Ростов не слушал солдата. Он смотрел на порхавшие над огнем снежинки и вспоминал русскую зиму с теплым, светлым домом, пушистою шубой, быстрыми санями, здоровым телом и со всею любовью и заботою семьи. «И зачем я пошел сюда!» думал он.
На другой день французы не возобновляли нападения, и остаток Багратионова отряда присоединился к армии Кутузова.



Князь Василий не обдумывал своих планов. Он еще менее думал сделать людям зло для того, чтобы приобрести выгоду. Он был только светский человек, успевший в свете и сделавший привычку из этого успеха. У него постоянно, смотря по обстоятельствам, по сближениям с людьми, составлялись различные планы и соображения, в которых он сам не отдавал себе хорошенько отчета, но которые составляли весь интерес его жизни. Не один и не два таких плана и соображения бывало у него в ходу, а десятки, из которых одни только начинали представляться ему, другие достигались, третьи уничтожались. Он не говорил себе, например: «Этот человек теперь в силе, я должен приобрести его доверие и дружбу и через него устроить себе выдачу единовременного пособия», или он не говорил себе: «Вот Пьер богат, я должен заманить его жениться на дочери и занять нужные мне 40 тысяч»; но человек в силе встречался ему, и в ту же минуту инстинкт подсказывал ему, что этот человек может быть полезен, и князь Василий сближался с ним и при первой возможности, без приготовления, по инстинкту, льстил, делался фамильярен, говорил о том, о чем нужно было.
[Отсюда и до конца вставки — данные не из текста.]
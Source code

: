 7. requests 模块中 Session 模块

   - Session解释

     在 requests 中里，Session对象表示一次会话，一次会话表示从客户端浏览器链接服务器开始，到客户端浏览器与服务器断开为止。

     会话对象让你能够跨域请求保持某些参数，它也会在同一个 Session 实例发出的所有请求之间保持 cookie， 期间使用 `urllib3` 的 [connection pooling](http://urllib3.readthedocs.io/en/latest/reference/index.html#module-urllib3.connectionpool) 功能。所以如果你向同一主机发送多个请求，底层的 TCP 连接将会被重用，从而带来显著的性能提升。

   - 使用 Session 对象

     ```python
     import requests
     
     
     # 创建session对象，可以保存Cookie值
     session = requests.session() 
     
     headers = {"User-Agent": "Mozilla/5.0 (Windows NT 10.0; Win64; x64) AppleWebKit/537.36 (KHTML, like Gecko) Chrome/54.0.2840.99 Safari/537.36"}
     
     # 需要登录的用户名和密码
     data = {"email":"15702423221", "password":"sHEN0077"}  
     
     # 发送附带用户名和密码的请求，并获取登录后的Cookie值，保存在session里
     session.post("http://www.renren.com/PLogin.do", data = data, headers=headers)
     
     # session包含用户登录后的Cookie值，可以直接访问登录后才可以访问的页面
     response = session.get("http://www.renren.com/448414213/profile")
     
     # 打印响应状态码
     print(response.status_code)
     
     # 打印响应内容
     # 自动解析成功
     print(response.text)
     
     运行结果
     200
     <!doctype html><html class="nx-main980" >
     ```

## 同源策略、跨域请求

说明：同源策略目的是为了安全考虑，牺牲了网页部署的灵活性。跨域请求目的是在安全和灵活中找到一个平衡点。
Пьер был у него под рукою в Москве, и князь Василий устроил для него назначение в камер юнкеры, что тогда равнялось чину статского советника, и настоял на том, чтобы молодой человек с ним вместе ехал в Петербург и остановился в его доме. Как будто рассеянно и вместе с тем с несомненной уверенностью, что так должно быть, князь Василий делал всё, что было нужно для того, чтобы женить Пьера на своей дочери. Ежели бы князь Василий обдумывал вперед свои планы, он не мог бы иметь такой естественности в обращении и такой простоты и фамильярности в сношении со всеми людьми, выше и ниже себя поставленными. Что то влекло его постоянно к людям сильнее или богаче его, и он одарен был редким искусством ловить именно ту минуту, когда надо и можно было пользоваться людьми.